No more coherence. Just ideas.

Apr 30, 2006 15:39

Hate red

An alternate spelling.

I just visited peyups.com yesterday and I found an article which has kind of talked about me. Its title was:'Fat Ladies Can't Find True Love' or something like that.

The author related her story about having a 'handsome' and 'rich' boyfriend for one year. And yes, like the telenovelic plight of a fat girl, her ex courted her because of a bet. The bet was that he could last having a fat girlfriend for one year.

The saddest part of this story was that the guy admitted this without showing any sign of remorse or shame. It seemed like he sees his ex as nothing but a mere bet, their past is worth nothing but a story worth laughing about.

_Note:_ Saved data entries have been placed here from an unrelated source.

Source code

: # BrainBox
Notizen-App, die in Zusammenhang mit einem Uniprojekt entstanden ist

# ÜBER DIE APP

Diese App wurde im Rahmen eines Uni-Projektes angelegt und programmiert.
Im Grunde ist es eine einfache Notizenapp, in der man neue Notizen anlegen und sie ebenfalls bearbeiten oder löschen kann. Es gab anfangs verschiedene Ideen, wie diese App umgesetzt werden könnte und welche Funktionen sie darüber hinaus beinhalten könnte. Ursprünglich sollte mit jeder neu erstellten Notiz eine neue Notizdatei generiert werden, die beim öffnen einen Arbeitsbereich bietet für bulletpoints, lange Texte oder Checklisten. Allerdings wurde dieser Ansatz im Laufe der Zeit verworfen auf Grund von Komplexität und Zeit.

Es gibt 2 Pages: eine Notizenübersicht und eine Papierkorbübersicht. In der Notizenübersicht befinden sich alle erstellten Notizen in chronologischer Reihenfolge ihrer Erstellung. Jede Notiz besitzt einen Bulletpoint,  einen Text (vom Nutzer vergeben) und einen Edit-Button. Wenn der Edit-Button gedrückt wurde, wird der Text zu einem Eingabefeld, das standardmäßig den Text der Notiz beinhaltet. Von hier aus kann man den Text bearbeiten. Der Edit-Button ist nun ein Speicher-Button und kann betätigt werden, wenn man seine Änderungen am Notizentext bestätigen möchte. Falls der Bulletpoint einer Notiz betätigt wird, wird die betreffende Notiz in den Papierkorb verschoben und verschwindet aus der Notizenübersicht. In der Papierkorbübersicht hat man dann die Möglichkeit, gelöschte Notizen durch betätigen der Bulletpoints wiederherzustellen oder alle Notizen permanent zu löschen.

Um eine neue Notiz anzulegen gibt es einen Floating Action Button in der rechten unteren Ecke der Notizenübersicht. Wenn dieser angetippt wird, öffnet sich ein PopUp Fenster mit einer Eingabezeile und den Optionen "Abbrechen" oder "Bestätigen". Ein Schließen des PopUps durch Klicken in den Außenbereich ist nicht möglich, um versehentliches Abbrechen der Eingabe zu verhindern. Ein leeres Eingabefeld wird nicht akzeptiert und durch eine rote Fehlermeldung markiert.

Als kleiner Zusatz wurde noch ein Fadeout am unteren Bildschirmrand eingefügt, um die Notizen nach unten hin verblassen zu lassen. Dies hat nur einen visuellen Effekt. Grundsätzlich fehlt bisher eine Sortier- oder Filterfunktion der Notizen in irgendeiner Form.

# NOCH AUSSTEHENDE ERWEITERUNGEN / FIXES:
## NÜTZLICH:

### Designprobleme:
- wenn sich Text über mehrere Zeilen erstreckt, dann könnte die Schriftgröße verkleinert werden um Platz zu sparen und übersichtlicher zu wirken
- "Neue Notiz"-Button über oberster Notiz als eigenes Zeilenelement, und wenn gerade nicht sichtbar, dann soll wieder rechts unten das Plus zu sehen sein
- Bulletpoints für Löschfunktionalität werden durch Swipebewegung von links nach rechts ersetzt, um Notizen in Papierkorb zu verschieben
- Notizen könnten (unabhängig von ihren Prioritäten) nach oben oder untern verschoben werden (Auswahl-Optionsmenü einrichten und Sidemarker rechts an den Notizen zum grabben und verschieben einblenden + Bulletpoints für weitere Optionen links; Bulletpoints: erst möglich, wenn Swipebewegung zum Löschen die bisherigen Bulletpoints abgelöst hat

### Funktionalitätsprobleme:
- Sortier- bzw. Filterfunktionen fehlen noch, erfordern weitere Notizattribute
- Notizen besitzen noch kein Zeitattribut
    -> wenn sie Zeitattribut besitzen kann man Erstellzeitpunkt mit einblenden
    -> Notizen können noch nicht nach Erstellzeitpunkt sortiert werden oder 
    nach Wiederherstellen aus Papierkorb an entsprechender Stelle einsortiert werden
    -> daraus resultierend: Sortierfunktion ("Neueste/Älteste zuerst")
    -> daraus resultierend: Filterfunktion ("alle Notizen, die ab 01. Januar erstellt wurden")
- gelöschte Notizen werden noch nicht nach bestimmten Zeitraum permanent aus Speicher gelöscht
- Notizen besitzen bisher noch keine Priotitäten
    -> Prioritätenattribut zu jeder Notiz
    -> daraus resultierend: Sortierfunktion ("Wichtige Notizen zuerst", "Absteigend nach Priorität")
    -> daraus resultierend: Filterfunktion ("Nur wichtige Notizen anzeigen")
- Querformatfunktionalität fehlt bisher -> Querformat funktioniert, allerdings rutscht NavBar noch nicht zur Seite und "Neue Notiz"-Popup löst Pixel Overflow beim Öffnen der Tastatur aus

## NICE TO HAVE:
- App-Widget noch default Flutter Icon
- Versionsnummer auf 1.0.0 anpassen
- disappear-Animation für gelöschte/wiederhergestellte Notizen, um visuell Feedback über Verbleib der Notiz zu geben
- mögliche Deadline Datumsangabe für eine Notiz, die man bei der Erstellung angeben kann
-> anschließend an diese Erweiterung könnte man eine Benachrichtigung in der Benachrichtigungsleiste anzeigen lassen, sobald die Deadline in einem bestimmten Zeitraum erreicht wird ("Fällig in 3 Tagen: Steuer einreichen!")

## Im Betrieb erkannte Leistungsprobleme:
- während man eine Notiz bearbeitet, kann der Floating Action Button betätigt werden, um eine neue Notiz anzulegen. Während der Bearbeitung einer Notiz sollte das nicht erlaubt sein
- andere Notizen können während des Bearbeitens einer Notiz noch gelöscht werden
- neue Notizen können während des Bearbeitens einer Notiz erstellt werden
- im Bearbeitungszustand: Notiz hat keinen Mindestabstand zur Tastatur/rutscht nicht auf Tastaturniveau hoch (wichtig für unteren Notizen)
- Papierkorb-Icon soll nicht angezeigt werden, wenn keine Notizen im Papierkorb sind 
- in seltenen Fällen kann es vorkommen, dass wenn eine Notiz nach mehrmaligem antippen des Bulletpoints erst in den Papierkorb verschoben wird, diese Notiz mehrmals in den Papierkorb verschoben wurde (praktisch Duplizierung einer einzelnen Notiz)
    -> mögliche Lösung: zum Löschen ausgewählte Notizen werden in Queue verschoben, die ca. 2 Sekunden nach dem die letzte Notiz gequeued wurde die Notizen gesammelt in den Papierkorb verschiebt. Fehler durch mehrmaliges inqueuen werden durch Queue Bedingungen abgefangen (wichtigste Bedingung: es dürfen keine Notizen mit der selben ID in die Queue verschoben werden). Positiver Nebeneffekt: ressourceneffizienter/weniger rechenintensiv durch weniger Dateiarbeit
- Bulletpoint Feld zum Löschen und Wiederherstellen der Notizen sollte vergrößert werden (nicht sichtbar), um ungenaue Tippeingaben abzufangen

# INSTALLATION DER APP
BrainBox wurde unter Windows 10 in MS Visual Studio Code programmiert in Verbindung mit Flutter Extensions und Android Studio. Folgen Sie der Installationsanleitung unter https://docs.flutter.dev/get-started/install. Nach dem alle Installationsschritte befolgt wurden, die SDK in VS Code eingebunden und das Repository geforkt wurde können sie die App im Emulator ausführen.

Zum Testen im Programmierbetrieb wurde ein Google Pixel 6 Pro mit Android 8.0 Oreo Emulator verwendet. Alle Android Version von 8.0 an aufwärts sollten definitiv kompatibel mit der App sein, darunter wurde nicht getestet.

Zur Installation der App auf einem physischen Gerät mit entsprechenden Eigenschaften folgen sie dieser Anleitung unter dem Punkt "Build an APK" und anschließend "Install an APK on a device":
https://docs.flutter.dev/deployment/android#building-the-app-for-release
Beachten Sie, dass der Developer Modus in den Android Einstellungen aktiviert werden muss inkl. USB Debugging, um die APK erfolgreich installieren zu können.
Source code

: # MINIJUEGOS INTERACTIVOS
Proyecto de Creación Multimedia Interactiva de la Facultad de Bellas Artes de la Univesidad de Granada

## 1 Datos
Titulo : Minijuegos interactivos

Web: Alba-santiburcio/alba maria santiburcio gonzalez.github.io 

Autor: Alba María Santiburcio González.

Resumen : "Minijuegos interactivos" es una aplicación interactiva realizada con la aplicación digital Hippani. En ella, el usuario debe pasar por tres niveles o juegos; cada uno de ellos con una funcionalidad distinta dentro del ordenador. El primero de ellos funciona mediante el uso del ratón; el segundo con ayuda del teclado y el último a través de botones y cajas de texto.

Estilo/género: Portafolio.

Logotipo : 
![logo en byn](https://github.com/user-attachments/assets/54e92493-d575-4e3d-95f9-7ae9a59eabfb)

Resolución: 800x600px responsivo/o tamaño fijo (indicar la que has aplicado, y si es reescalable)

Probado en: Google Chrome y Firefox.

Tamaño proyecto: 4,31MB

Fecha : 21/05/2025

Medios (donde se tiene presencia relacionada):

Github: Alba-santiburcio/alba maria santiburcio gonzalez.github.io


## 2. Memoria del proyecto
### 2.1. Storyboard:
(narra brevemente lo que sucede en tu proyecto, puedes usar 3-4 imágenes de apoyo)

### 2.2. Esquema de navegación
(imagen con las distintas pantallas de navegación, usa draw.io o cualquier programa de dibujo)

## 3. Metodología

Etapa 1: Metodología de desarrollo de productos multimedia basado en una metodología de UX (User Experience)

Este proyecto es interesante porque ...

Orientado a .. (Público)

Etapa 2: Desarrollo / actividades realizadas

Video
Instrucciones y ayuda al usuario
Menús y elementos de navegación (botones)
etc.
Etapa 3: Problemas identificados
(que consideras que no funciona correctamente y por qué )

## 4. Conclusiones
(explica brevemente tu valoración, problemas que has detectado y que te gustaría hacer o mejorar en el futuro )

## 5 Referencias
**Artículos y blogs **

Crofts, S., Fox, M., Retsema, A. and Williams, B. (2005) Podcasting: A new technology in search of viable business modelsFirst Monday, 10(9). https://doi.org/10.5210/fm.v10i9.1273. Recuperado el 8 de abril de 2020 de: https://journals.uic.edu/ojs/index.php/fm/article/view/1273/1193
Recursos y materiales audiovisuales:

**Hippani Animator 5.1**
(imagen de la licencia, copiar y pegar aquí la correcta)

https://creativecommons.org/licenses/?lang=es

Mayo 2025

People seem to choose whom to love based on his or her physical attributes. Sadly, the adage 'Beauty is skin deep' plus the belief that love is much more than just the physical only exists in fairy tales and romantic fiction novels.

So what has all of this got to do with me?

It might seem stupid but I have starved myself for 2 days now, trying my best to content myself with just drinking water. My mom just told me how fat I am (she thinks she's thin by the way...) and has forced me to clean the entire house so that I could get some exercise (as if that would work). I have been requesting her incessantly to allow me to have badminton lessons so I have something enjoyable as well as healthy thing to do. But she won't do it. It's okay for her to play badminton but it's not okay for me. ("Just wait 'til you work and earn your own money already...") Aarrgh!!!
I envy those people who have been given incentives by their parents because they passed the UPCAT and cause hell, their parents truly appreciate the fact that they are going to save a lot of money for their daughter's college.
But me? Nothing.

So now I am stuck here. Trying to figure out how to become as thin as what our society expects me to look like. I hate the fact that the amount of food I eat and the efforts I do everyday are the same as other girls but I get fatter and they don't. I hate being fat. If not for the little intellectual advantage God has given me, I might have hated myself already.

My right foot already has the dreadful kalyo (What's that in English?) but I still try my best to walk wherever I am headed so I could burn my excessive calories. But I still long for food.

Anyways, although I agree with the thoughts in the article I read, I disagree with the saying that 'fat ladies can't find true love.'

I have found true love. In eating food.